Citra as Naive and Sincere Folk Artist

Folk art encompasses art produced from an indigenous culture or by peasants or other laboring tradespeople. In contrast to fine art, folk art is primarily utilitarian and decorative rather than purely aesthetic. Folk Art is characterized by a naive style, in which traditional rules of proportion and perspective are not employed.
As a phenomenon that can chronicle a move towards civilization yet rapidly diminish with modernity, industrialization, or outside influence, the nature of folk art is specific to its particular culture.

The varied geographical and temporal prevalence and diversity of folk art make it difficult to describe as a whole, though some patterns have been demonstrated.
Characteristically folk art is not influenced by movements in academic or fine art circles, and, in many cases, folk art excludes works executed by professional artists and sold as “high art” or “fine art” to the society’s art patrons. On the other hand, many 18th- and 19th-century American folk art painters made their living by their work, including itinerant portrait painters, some of whom produced large bodies of work.

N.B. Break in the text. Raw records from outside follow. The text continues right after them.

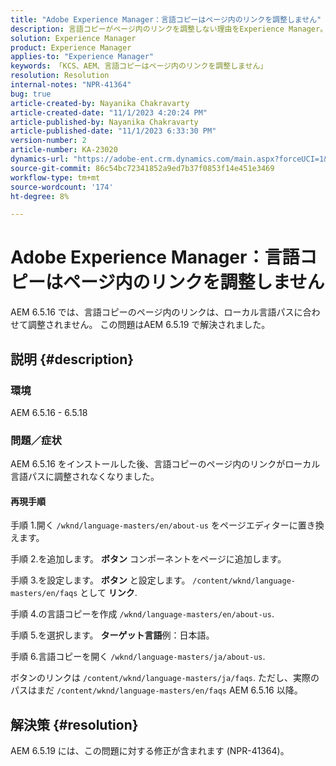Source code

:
 ```yaml
---
title: "Adobe Experience Manager：言語コピーはページ内のリンクを調整しません"
description: 言語コピーがページ内のリンクを調整しない理由をExperience Manager。
solution: Experience Manager
product: Experience Manager
applies-to: "Experience Manager"
keywords: 「KCS、AEM、言語コピーはページ内のリンクを調整しません」
resolution: Resolution
internal-notes: "NPR-41364"
bug: true
article-created-by: Nayanika Chakravarty
article-created-date: "11/1/2023 4:20:24 PM"
article-published-by: Nayanika Chakravarty
article-published-date: "11/1/2023 6:33:30 PM"
version-number: 2
article-number: KA-23020
dynamics-url: "https://adobe-ent.crm.dynamics.com/main.aspx?forceUCI=1&pagetype=entityrecord&etn=knowledgearticle&id=4438a28e-d278-ee11-8179-6045bd0065f9"
source-git-commit: 86c54bc72341852a9ed7b37f0853f14e451e3469
workflow-type: tm+mt
source-wordcount: '174'
ht-degree: 8%

---
```


# Adobe Experience Manager：言語コピーはページ内のリンクを調整しません


AEM 6.5.16 では、言語コピーのページ内のリンクは、ローカル言語パスに合わせて調整されません。 この問題はAEM 6.5.19 で解決されました。

## 説明 {#description}


### <b>環境</b>

AEM 6.5.16 - 6.5.18

### 問題／症状

AEM 6.5.16 をインストールした後、言語コピーのページ内のリンクがローカル言語パスに調整されなくなりました。

#### 再現手順

手順 1.開く `/wknd/language-masters/en/about-us` をページエディターに置き換えます。

手順 2.を追加します。 <b>ボタン</b> コンポーネントをページに追加します。

手順 3.を設定します。 <b>ボタン</b> と設定します。 `/content/wknd/language-masters/en/faqs` として <b>リンク</b>.

手順 4.の言語コピーを作成 `/wknd/language-masters/en/about-us`.

手順 5.を選択します。 <b>ターゲット言語</b>例：日本語。

手順 6.言語コピーを開く `/wknd/language-masters/ja/about-us`.

ボタンのリンクは `/content/wknd/language-masters/ja/faqs`. ただし、実際のパスはまだ `/content/wknd/language-masters/en/faqs` AEM 6.5.16 以降。


## 解決策 {#resolution}


AEM 6.5.19 には、この問題に対する修正が含まれます (NPR-41364)。
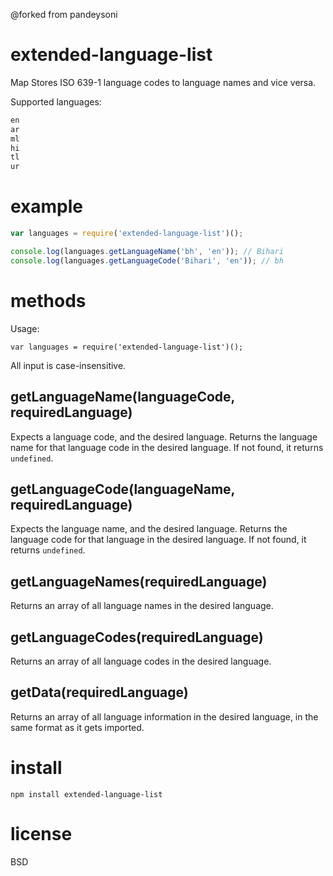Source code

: @forked from pandeysoni

extended-language-list
============

Map Stores ISO 639-1 language codes to language names and vice versa.

Supported languages:
``` js
en
ar
ml
hi
tl
ur
```
# example 

``` js
var languages = require('extended-language-list')();

console.log(languages.getLanguageName('bh', 'en')); // Bihari
console.log(languages.getLanguageCode('Bihari', 'en')); // bh
```

# methods

Usage:

```
var languages = require('extended-language-list')();
```
All input is case-insensitive.

## getLanguageName(languageCode, requiredLanguage)

Expects a language code, and the desired language.
Returns the language name for that language code in the desired language.
If not found, it returns `undefined`.

## getLanguageCode(languageName, requiredLanguage)

Expects the language name, and the desired language.
Returns the language code for that language in the desired language.
If not found, it returns `undefined`.

## getLanguageNames(requiredLanguage)

Returns an array of all language names in the desired language.

## getLanguageCodes(requiredLanguage)

Returns an array of all language codes in the desired language.

## getData(requiredLanguage)

Returns an array of all language information in the desired language, in the same format as it gets imported.

# install

``` cli
npm install extended-language-list
```

# license

BSD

Terms that might overlap with folk art are naïve art, tribal art, primitive art, popular art, outsider art, traditional art, tramp art and working-class art/blue-collar art. As one might expect, these terms can have multiple and even controversial connotations but are often used interchangeably with the term “folk art”.
Folk art expresses cultural identity by conveying shared community values and aesthetics. It encompasses a range of utilitarian and decorative media, including cloth, wood, paper, clay, metal and more. If traditional materials are inaccessible, new materials are often substituted, resulting in contemporary expressions of traditional folk art forms. Folk art reflects traditional art forms of diverse community groups — ethnic, tribal, religious, occupational, geographical, age- or gender-based — who identify with each other and society at large. Folk artists traditionally learn skills and techniques through apprenticeships in informal community settings, though they may also be formally educated.
Citra Marina as ‘folk artist’ likes to playing with colors and animal characters. The influence of his adapted folk from the music, movies, and books he consumed. The image has many visual effects from Wes Anderson’s films. With forms of lego-faced characters, furry animals, Citra gives its own color in the world of illustration.